Holiday traditions can definitely be a huge point of contention when it comes to making plans throughout the holiday season. Many wives and fellow mamas I talk to don’t even want to think about the holidays because of the stress that can be brought from simply scheduling everything, let alone worrying about gifts, food and all of the things.
A tough realization to make as a wife and parent is, you’re not a kiddo anymore. The magic of the holiday season is up to you. Stress does not bode well with being cheery and full of joy!
Whew, now that that’s been said, we can focus on how exactly to keep the cheer alive throughout the holidays, and keep the blending of holiday traditions turmoil to a minimum!

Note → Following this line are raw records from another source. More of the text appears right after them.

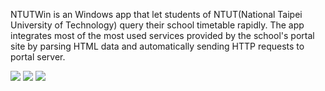 NTUTWin is an Windows app that let students of NTUT(National Taipei University of Technology) query their school timetable rapidly. The app integrates most of the most used services provided by the school's portal site by parsing HTML data and automatically sending HTTP requests to portal server.

![](/images/image27.jpeg)
![](/images/image28.jpeg)
![](/images/image29.jpeg)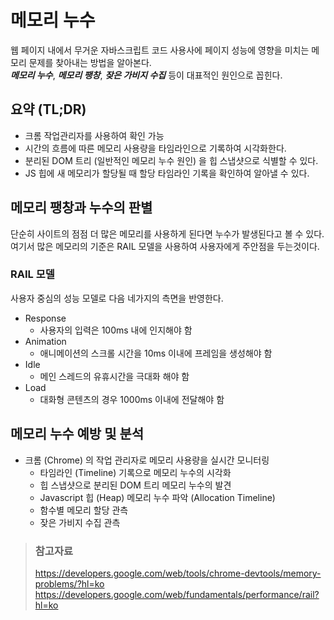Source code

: # 메모리 누수

웹 페이지 내에서 무거운 자바스크립트 코드 사용사에 페이지 성능에 영향을 미치는 메모리 문제를 찾아내는 방법을 알아본다.  
_**메모리 누수**_, _**메모리 팽창**_, _**잦은 가비지 수집**_ 등이 대표적인 원인으로 꼽힌다.

## 요약 (TL;DR)

* 크롬 작업관리자를 사용하여 확인 가능
* 시간의 흐름에 따른 메모리 사용량을 타임라인으로 기록하여 시각화한다.
* 분리된 DOM 트리 (일반적인 메모리 누수 원인) 을 힙 스냅샷으로 식별할 수 있다.
* JS 힙에 새 메모리가 할당될 때 할당 타임라인 기록을 확인하여 알아낼 수 있다.

## 메모리 팽창과 누수의 판별

단순히 사이트의 점점 더 많은 메모리를 사용하게 된다면 누수가 발생된다고 볼 수 있다.  
여기서 많은 메모리의 기준은 RAIL 모델을 사용하여 사용자에게 주안점을 두는것이다.

### RAIL 모델

사용자 중심의 성능 모델로 다음 네가지의 측면을 반영한다.

* Response
  * 사용자의 입력은 100ms 내에 인지해야 함
* Animation
  * 애니메이션의 스크롤 시간을 10ms 이내에 프레임을 생성해야 함
* Idle
  * 메인 스레드의 유휴시간을 극대화 해야 함
* Load
  * 대화형 콘텐츠의 경우 1000ms 이내에 전달해야 함

## 메모리 누수 예방 및 분석

* 크롬 (Chrome) 의 작업 관리자로 메모리 사용량을 실시간 모니터링
  * 타임라인 (Timeline) 기록으로 메모리 누수의 시각화
  * 힙 스냅샷으로 분리된 DOM 트리 메모리 누수의 발견
  * Javascript 힙 (Heap) 메모리 누수 파악 (Allocation Timeline)
  * 함수별 메모리 할당 관측
  * 잦은 가비지 수집 관측

> ### 참고자료
> <https://developers.google.com/web/tools/chrome-devtools/memory-problems/?hl=ko>
> <https://developers.google.com/web/fundamentals/performance/rail?hl=ko>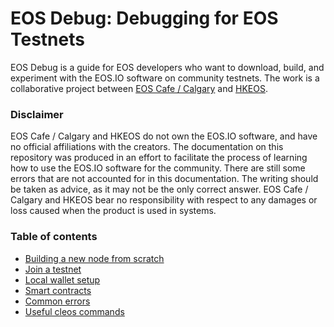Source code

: # EOS Debug: Debugging for EOS Testnets

EOS Debug is a guide for EOS developers who want to download, build, and experiment with the EOS.IO software on community testnets. The work is a collaborative project between [EOS Cafe / Calgary](http://eos.cafe) and [HKEOS](http://www.hkeos.com/).

### Disclaimer

EOS Cafe / Calgary and HKEOS do not own the EOS.IO software, and have no official affiliations with the creators. The documentation on this repository was produced in an effort to facilitate the process of learning how to use the EOS.IO software for the community. There are still some errors that are not accounted for in this documentation. The writing should be taken as advice, as it may not be the only correct answer. EOS Cafe / Calgary and HKEOS bear no responsibility with respect to any damages or loss caused when the product is used in systems.

### Table of contents

* [Building a new node from scratch](https://github.com/nmsz97/eos-debug/blob/master/new-node.md)
* [Join a testnet](https://github.com/nmsz97/eos-debug/blob/master/joining-testnet.md)
* [Local wallet setup](https://github.com/nmsz97/eos-debug/blob/master/local-wallet.md)
* [Smart contracts](https://github.com/nmsz97/eos-debug/blob/master/smart-contracts.md)
* [Common errors](https://github.com/nmsz97/eos-debug/blob/master/common-errors.md)
* [Useful cleos commands](https://github.com/nmsz97/eos-debug/blob/master/cleos-commands.md)
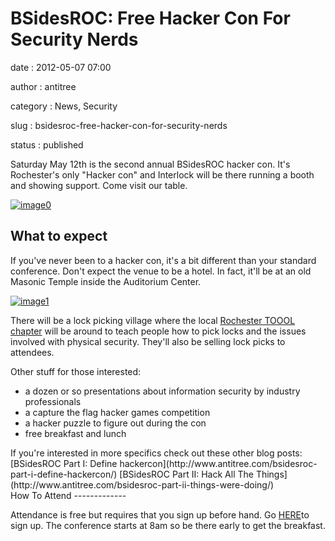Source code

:BSidesROC: Free Hacker Con For Security Nerds
=============================================

date
:   2012-05-07 07:00

author
:   antitree

category
:   News, Security

slug
:   bsidesroc-free-hacker-con-for-security-nerds

status
:   published

Saturday May 12th is the second annual BSidesROC hacker con. It's
Rochester's only "Hacker con" and Interlock will be there running a
booth and showing support. Come visit our table.

[![image0](http://interlockroc.wpengine.com/wp-content/uploads/2012/05/BSides_Roc_web_2-243x300.png)](http://interlockroc.wpengine.com/wp-content/uploads/2012/05/BSides_Roc_web_2.png)

What to expect
--------------

If you've never been to a hacker con, it's a bit different than your
standard conference. Don't expect the venue to be a hotel. In fact,
it'll be at an old Masonic Temple inside the Auditorium Center.

[![image1](http://interlockroc.wpengine.com/wp-content/uploads/2012/05/masonic_temple_bsidesroc-1024x337.jpg)](http://interlockroc.wpengine.com/wp-content/uploads/2012/05/masonic_temple_bsidesroc.jpg)

There will be a lock picking village where the local [Rochester TOOOL
chapter](http://interlockroc.org/2012/04/19/new-lockpicking-club-rochester-toool/)
will be around to teach people how to pick locks and the issues involved
with physical security. They'll also be selling lock picks to attendees.

Other stuff for those interested:

-   a dozen or so presentations about information security by industry
    professionals
-   a capture the flag hacker games competition
-   a hacker puzzle to figure out during the con
-   free breakfast and lunch

<div>
If you're interested in more specifics check out these other blog posts:
[BSidesROC Part I: Define
hackercon](http://www.antitree.com/bsidesroc-part-i-define-hackercon/) [BSidesROC
Part II: Hack All The
Things](http://www.antitree.com/bsidesroc-part-ii-things-were-doing/)

</div>
How To Attend
-------------

Attendance is free but requires that you sign up before hand. Go
[HERE](http://www.bsidesroc.com)to sign up. The conference starts at 8am
so be there early to get the breakfast.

When I got married, I was dreading the “where to spend the holidays” conversation. It was something that I definitely felt strongly about because my family has always had such strong traditions, especially for Christmas.
When the conversation couldn’t be put off any longer, we decided to start broad and then work our way down to the nitty-gritty details. We began with sharing about our families, what holidays were the most important to them, and which holidays held the most tradition. Surprisingly, we found that his family did a big Thanksgiving, and smaller Christmas, while my family did the opposite. (I seriously am not sure how I lucked out on this one!)

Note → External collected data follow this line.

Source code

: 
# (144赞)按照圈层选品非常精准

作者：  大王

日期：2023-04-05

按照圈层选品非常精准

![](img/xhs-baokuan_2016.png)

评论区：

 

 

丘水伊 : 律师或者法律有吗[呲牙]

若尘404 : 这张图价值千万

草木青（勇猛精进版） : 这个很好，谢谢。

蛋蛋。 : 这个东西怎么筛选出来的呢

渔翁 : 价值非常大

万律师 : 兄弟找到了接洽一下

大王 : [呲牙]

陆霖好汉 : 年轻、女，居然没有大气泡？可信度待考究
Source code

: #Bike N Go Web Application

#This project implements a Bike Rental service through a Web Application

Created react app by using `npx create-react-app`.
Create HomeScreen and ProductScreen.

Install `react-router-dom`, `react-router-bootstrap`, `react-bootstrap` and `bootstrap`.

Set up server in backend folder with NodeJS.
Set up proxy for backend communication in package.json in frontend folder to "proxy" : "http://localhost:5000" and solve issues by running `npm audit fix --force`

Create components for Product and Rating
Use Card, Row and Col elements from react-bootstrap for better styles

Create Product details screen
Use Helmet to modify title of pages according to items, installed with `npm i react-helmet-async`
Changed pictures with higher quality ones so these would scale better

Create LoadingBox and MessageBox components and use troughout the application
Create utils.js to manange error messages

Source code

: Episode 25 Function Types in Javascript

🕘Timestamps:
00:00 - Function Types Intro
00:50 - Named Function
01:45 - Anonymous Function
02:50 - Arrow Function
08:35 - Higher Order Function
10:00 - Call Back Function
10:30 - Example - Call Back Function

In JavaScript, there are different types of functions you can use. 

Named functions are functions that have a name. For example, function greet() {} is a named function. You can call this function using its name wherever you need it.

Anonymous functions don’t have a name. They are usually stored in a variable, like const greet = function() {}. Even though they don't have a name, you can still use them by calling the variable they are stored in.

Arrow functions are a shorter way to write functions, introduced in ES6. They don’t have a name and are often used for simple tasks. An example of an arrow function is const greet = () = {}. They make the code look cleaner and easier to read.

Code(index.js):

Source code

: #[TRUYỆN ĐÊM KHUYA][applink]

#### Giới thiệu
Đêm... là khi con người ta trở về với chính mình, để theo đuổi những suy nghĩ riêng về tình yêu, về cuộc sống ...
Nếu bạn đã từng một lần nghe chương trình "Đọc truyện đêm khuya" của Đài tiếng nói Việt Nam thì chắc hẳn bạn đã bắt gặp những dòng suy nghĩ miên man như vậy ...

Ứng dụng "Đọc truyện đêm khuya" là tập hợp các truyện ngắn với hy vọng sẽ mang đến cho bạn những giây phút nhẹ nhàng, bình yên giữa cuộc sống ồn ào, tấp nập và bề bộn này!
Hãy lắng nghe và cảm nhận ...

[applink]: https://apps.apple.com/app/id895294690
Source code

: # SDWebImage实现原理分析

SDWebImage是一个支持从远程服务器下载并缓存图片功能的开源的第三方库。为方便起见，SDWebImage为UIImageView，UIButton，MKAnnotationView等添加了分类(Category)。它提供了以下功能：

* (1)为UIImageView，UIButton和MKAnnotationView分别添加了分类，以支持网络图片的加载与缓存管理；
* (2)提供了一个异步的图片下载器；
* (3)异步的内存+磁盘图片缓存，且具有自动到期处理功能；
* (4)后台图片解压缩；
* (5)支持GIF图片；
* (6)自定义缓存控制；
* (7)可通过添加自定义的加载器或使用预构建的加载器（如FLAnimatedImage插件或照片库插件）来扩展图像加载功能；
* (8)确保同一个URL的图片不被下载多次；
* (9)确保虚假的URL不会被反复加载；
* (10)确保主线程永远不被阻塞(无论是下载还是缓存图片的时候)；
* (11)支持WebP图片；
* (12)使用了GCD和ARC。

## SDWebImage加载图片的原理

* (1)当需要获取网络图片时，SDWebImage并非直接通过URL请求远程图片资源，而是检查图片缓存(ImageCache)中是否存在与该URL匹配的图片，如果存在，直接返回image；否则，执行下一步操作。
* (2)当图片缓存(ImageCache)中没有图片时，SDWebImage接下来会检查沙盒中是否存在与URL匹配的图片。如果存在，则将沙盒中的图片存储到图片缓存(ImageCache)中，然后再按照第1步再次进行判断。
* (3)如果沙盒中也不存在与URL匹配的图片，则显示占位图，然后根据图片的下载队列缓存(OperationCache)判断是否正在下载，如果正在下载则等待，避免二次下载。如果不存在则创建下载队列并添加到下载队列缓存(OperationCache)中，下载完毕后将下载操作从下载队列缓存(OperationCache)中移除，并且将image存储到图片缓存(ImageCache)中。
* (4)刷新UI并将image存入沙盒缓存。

Now, I understand that many families won’t have compatible traditions, and that’s okay! The most important thing is the communication. Finding out what overall days are the most important to every person involved gives you a starting point for scheduling, and then you can move forward from there.
The “C” word
Compromise. (I said it.)
No one likes to sacrifice what they’re used to. No one likes to have serious FOMO (fear of missing out) during the holidays. But like we already covered, you’re no longer the kiddo. We all want our kids to remember the holidays as being as magical as possible, just like we remember. We don’t want them remembering the holidays as the times their family argued the most because everyone was set in their own ways.
One thing to remember: when you blend your life with someone else’s, changes and compromises have to happen. They happen because you love your family and your significant other. At the end of the day, being together and enjoying each other is the piece that your kids will remember, not the music being played during Christmas Eve dinner.
Think of it this way: you’re adding more important and enjoyable traditions to your life. Embrace it!
Keepin’ traditions alive (but a smidge different)
Once you’ve covered what the most important things are to everyone, you can start to work out the details. A good thing to remember is that you can keep traditions alive without doing them EXACTLY how they’ve always been done.
If you always make Christmas cookies on the morning of Christmas Eve, you can still have the fun tradition of making all your favorite recipes and cookies and do it the day before Christmas Eve. The enjoyable act will still be done and the cookies will still be delicious. If the worst part about the slight change is having cookies for an EXTRA day, I would say that sort of compromise is a good one!
Changing things up just a smidge could alleviate some scheduling conflicts, and still allow for the tradition to live on in your kiddos’ lives. Kids LOVE having fun, especially this time of year. So the more fun days that they have and the more traditions they get to enjoy, the better! (Yes, you will be exhausted, but it will be totally worth it!)
Take care of your people first
One of the biggest reasons that people allow holiday stress to take complete control is this obsession to please others.
Yes, we all want to enjoy our whole families during the holidays. Yes, we want to make everyone happy. But, unfortunately it is impossible to please every single person in your lives as you try to navigate what activities will be the best for your family.
This is the BIGGEST thing that I want taken away from this post: you need to take care of your people first. Your significant other and your kiddos are what make your world go round. They are in every single day of your lives and most of the time, our lives as mamas revolve around our people.
It’s so important to take a look at every option and ask the question, “Does this fit for us?” Most of the time the answer will be yes. But there will be some instances where you’ll have to say no, and know that’s okay. At the end of the day, your people will be happy and taken care of.
Families are quick to forget that they also, at some point, had to make changes to tradition to take care of THEIR people. You’re just doing the same. They may seem upset because you have to say no, but in reality they’re just mourning a part of your childhood that may have to be changed a little bit, and that’s okay, too. (Remember that you’ll be there someday, too!)